How is this privately-owned company sustaining such staggering growth? In short, by keeping its brand values intact and focusing relentlessly on innovation.

“Lush has always stayed true to itself. Our founders and values are still the same as they were 25 years ago, and that is incredibly unique,” said Brandi Halls, Director of Brand Communications at Lush. The brand was founded in 1995 in Poole, a small seaside town in England, by Mark Constantine and his wife Mo, together with three other founders, who still lead Lush, with the exception of one retired founder.

“We are who we say we are. We continue to fight animal testing, we still buy ingredients ethically no matter how difficult and our products are still handmade. We were doing green beauty before it was a trendy thing to do. Other brands were not quite as extreme or bold as us,” Brandi said.

With Lush’s massively increased reach and impact comes a huge pressure to fill the innovation pipeline.

“There are 500 SKUs on any given day, plus up to 200 new products and gifts launched every year,” said Brandi. “We are adding entire new ranges, new layers and textures to our products, not just new fragrances. We continue to delight and surprise our customers.” For example, the brand will be launching a solid mouthwash tab in the U.S. this August, offering convenience minus the alcohol.

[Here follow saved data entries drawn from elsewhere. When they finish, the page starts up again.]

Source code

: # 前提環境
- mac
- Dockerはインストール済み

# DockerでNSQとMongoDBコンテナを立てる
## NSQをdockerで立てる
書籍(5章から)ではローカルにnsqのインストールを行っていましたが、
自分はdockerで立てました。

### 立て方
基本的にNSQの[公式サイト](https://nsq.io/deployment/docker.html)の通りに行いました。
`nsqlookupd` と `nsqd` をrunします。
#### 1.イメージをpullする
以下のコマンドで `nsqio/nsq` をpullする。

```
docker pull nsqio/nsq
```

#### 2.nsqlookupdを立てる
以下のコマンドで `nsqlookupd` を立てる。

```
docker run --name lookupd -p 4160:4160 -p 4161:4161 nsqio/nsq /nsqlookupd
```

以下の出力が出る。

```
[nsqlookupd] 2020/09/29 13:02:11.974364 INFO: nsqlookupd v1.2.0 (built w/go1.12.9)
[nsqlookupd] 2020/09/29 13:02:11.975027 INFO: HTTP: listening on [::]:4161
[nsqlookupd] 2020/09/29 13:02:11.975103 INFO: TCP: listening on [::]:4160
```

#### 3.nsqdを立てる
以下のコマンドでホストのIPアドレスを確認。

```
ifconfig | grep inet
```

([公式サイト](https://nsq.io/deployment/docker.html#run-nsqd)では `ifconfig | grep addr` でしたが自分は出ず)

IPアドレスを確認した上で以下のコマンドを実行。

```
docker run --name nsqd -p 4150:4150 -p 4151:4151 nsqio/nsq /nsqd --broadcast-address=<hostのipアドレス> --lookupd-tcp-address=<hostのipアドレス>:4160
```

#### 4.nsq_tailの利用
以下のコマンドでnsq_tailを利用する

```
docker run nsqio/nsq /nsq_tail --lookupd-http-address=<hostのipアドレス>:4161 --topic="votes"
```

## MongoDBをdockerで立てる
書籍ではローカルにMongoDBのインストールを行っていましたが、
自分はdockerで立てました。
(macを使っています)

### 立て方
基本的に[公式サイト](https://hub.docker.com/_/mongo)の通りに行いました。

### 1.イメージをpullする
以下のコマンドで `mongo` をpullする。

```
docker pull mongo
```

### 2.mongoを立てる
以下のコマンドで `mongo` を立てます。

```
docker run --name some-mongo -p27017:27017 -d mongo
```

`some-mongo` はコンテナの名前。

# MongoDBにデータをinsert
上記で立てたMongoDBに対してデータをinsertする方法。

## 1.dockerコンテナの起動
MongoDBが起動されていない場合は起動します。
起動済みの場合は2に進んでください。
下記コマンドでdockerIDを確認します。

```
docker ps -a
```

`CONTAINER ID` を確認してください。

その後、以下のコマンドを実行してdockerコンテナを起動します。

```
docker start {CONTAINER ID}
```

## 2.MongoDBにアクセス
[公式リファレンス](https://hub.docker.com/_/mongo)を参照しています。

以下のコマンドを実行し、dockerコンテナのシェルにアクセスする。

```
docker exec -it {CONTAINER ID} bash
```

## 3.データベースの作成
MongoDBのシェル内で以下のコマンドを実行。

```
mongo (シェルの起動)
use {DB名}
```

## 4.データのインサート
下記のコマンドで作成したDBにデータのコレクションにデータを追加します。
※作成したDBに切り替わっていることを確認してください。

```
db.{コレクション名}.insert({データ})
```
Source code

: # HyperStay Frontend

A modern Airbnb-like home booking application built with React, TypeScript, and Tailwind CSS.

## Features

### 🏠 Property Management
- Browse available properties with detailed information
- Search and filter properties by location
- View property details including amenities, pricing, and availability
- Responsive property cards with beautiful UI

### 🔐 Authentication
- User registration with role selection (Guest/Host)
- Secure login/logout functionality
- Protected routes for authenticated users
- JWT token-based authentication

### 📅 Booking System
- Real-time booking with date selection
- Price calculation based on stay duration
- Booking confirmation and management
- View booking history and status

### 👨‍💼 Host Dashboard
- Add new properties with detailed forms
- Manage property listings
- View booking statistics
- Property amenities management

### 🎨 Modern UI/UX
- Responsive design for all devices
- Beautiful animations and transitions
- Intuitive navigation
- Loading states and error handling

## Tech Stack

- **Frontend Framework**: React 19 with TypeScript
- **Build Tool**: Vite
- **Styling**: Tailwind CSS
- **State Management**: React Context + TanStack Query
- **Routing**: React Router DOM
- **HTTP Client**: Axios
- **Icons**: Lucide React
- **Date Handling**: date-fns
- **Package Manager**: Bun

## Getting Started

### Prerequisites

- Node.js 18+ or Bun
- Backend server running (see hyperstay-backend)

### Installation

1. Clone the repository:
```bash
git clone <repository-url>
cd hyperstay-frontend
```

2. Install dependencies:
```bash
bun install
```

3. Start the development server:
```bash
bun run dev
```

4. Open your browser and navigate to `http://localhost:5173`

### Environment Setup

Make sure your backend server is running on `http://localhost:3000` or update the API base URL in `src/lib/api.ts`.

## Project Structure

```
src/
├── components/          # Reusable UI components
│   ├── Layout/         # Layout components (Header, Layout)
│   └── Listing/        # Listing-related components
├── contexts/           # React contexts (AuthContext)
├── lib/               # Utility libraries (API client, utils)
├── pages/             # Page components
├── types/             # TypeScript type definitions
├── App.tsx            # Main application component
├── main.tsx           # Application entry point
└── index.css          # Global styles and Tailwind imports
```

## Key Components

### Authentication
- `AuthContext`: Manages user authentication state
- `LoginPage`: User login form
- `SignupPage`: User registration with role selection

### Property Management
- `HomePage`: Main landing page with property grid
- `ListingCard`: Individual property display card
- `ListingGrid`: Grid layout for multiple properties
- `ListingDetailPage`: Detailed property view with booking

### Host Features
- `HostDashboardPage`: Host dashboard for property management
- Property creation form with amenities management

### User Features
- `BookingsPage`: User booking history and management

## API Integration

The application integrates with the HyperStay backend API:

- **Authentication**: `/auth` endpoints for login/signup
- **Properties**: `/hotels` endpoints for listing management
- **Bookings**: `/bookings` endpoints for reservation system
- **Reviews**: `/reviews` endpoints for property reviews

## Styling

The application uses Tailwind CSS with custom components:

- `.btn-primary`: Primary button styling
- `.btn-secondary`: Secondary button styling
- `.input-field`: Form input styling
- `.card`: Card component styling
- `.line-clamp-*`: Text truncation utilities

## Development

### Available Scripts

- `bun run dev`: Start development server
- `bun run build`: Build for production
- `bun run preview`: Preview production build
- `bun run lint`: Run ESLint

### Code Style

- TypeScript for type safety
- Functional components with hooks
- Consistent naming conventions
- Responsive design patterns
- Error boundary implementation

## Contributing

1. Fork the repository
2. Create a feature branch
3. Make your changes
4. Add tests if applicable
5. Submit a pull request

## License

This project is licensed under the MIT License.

“Lush has always been ahead of the trends with product innovation. We developed bath bombs, solid shampoo bars and shower jellies in the late nineties, early 2000s. The trends are finally catching up with our innovation,” Brandi said.

Mindful of their 18-year-old to 35-year-old core consumer, Lush is continually developing new ways to make its products even more shareable on social media. “Our product innovators innovate with an eye to user-generated content.”

For the past 15 years, Lush has focused on growing its reach and building new markets. Now, the brand is adjusting its strategy to protect and nurture the customer retail experience.

“With 250 percent growth in North America, we haven’t had enough room in our stores to offer the full Lush experience,” said Brandi. “Our customers are used to trying our products, having one-on-one product demonstrations, and we can’t offer them that in 500-square-foot stores.”

Lush is relocating many stores to bigger footprints in North America, as big as 3,000 square feet in some markets. Larger stores, such as the Michigan Avenue store in Chicago, feature reclaimed wood and vintage pieces, creating a unique look and elevating the customer experience. These larger stores also feature a large consultation table, which allows for group conversation and skin care consultations, as well as big round demo sinks where as many as 10 people can converge.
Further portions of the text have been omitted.